> WHAT YOU NEED TO DO: For every line that contains the string "birçok", pull that line out of the material below.
□ □ □
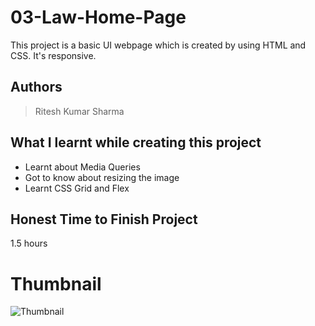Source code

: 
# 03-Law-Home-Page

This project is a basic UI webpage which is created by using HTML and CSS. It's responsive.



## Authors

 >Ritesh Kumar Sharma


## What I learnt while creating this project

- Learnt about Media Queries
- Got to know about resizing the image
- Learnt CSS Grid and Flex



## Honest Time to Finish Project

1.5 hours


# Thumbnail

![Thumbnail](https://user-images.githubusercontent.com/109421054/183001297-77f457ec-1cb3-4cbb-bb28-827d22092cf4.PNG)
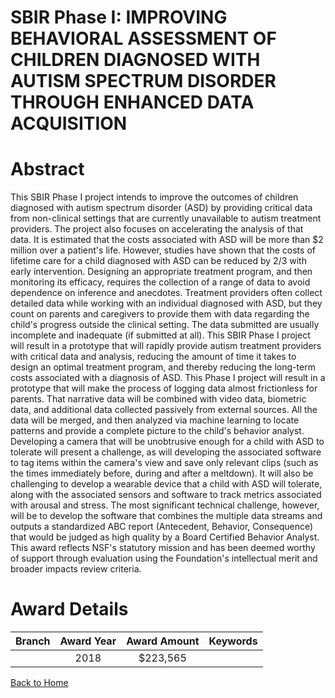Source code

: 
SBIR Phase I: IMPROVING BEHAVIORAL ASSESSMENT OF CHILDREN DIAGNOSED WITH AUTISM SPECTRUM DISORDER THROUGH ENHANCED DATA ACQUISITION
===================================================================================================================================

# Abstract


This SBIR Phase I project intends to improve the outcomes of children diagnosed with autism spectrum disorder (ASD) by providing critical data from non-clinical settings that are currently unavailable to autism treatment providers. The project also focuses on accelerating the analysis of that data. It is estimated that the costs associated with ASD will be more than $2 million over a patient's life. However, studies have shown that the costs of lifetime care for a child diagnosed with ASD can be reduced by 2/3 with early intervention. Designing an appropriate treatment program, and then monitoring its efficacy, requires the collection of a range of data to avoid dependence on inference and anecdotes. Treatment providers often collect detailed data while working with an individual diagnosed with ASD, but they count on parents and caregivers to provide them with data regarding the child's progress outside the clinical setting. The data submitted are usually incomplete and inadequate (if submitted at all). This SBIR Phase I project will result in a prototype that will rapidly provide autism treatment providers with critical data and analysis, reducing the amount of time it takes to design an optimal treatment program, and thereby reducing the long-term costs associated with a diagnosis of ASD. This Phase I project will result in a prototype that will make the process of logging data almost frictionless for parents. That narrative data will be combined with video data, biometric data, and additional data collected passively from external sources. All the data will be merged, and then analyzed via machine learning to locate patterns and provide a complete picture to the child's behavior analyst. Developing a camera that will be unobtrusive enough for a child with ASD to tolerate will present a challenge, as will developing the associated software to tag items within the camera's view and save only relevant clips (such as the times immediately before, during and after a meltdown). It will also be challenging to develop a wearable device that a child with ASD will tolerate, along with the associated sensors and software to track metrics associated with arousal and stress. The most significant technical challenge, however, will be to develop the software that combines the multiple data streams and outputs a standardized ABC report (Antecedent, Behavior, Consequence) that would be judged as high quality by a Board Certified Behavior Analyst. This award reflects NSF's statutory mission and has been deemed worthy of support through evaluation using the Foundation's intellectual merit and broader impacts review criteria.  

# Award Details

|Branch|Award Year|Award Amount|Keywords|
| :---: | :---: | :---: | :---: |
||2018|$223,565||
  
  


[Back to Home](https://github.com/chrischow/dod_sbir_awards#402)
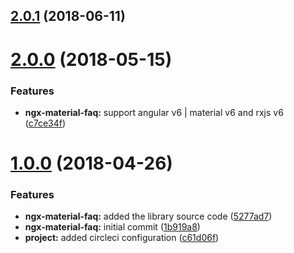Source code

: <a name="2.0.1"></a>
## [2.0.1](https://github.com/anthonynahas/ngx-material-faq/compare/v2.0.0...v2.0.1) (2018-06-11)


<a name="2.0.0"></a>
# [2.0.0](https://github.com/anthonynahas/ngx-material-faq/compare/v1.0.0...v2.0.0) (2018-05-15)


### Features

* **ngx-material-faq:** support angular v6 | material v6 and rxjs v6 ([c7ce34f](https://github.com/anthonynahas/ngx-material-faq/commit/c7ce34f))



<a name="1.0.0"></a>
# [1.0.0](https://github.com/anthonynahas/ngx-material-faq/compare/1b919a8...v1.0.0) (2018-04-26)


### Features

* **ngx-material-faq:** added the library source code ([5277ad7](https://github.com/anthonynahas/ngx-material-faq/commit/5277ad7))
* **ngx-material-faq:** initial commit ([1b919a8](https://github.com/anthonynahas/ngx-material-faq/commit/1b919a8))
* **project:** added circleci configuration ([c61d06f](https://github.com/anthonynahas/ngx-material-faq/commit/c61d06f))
□ □ □
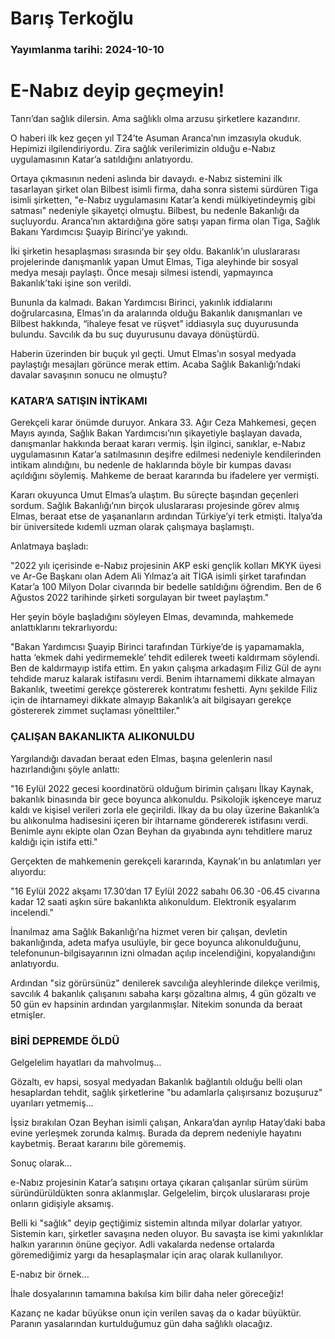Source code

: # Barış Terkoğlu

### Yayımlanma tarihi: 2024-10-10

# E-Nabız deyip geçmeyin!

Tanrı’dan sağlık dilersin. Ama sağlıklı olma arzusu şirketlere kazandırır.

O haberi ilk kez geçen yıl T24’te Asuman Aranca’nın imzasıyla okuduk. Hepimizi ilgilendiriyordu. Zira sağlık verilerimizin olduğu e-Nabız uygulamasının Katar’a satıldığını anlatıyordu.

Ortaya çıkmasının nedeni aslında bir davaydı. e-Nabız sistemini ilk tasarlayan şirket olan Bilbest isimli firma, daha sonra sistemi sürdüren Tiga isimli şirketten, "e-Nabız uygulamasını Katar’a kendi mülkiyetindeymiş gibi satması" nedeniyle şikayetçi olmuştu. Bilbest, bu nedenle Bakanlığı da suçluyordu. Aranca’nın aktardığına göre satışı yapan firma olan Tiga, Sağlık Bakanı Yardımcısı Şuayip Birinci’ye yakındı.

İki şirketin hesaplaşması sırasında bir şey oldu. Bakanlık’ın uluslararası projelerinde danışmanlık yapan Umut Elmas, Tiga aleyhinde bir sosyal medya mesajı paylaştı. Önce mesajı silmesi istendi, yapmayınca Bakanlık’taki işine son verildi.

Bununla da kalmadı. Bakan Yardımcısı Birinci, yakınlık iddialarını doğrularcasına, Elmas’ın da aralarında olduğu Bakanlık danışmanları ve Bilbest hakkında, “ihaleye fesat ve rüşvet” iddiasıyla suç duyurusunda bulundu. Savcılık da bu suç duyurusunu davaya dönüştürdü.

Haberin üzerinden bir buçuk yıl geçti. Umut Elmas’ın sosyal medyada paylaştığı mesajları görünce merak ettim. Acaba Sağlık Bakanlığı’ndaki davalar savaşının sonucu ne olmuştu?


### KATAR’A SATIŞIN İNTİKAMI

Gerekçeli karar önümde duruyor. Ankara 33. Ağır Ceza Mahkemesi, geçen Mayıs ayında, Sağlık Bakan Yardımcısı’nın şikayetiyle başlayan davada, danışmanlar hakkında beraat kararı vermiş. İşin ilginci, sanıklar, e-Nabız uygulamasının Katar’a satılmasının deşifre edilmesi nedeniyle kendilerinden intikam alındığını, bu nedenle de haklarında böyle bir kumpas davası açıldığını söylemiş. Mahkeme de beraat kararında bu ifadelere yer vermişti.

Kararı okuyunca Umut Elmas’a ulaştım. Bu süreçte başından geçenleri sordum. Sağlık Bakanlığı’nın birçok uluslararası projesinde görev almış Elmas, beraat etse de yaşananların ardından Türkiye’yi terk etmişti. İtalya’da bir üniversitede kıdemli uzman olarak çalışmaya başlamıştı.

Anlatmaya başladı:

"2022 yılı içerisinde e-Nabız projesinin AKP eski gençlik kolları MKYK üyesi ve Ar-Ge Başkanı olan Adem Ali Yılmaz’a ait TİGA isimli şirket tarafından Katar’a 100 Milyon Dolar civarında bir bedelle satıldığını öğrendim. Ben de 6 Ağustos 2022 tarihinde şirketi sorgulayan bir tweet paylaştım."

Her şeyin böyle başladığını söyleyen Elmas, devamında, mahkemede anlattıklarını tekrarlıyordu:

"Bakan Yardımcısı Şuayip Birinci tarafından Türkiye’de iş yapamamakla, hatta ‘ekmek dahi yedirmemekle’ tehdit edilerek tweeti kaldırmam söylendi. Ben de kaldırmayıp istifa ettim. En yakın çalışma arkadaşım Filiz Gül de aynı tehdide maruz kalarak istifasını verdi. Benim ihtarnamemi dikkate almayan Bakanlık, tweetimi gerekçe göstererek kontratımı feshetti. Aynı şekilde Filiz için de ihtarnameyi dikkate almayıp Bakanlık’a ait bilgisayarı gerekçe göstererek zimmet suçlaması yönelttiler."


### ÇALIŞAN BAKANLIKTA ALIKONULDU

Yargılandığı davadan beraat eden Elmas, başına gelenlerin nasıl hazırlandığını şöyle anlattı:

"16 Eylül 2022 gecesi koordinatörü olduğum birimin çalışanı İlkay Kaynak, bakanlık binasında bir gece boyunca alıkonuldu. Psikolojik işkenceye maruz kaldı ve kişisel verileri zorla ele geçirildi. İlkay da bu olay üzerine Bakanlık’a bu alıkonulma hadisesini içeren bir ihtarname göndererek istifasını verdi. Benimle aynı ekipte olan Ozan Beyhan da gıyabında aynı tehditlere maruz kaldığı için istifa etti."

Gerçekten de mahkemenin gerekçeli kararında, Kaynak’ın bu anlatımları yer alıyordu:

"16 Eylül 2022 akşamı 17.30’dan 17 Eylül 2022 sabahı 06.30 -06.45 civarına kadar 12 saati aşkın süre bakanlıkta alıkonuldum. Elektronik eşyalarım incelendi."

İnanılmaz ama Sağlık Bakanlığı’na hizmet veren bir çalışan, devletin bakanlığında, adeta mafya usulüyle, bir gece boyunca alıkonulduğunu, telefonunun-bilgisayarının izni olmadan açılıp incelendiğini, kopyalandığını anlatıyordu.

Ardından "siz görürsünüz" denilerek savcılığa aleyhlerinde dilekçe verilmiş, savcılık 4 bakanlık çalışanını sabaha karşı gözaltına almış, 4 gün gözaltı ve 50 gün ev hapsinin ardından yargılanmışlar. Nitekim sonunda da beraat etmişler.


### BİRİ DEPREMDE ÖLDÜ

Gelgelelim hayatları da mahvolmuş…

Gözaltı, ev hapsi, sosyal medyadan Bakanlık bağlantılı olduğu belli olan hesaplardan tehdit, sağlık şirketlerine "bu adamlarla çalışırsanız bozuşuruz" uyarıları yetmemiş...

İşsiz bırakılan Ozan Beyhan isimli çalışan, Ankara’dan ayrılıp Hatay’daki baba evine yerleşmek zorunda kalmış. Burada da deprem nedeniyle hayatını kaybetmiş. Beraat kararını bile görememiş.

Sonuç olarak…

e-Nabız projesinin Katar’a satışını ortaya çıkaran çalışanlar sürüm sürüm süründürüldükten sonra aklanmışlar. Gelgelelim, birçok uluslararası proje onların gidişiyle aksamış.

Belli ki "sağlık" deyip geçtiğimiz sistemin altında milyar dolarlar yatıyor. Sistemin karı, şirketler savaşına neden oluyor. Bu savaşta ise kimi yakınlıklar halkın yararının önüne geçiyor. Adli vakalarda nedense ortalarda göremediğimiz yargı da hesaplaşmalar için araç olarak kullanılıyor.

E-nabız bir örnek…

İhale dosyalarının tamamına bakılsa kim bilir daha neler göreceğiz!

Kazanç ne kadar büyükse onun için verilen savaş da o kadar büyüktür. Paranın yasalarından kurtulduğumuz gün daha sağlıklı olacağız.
□ □ □
> RESPONSE:
Kararı okuyunca Umut Elmas’a ulaştım. Bu süreçte başından geçenleri sordum. Sağlık Bakanlığı’nın birçok uluslararası projesinde görev almış Elmas, beraat etse de yaşananların ardından Türkiye’yi terk etmişti. İtalya’da bir üniversitede kıdemli uzman olarak çalışmaya başlamıştı.
e-Nabız projesinin Katar’a satışını ortaya çıkaran çalışanlar sürüm sürüm süründürüldükten sonra aklanmışlar. Gelgelelim, birçok uluslararası proje onların gidişiyle aksamış.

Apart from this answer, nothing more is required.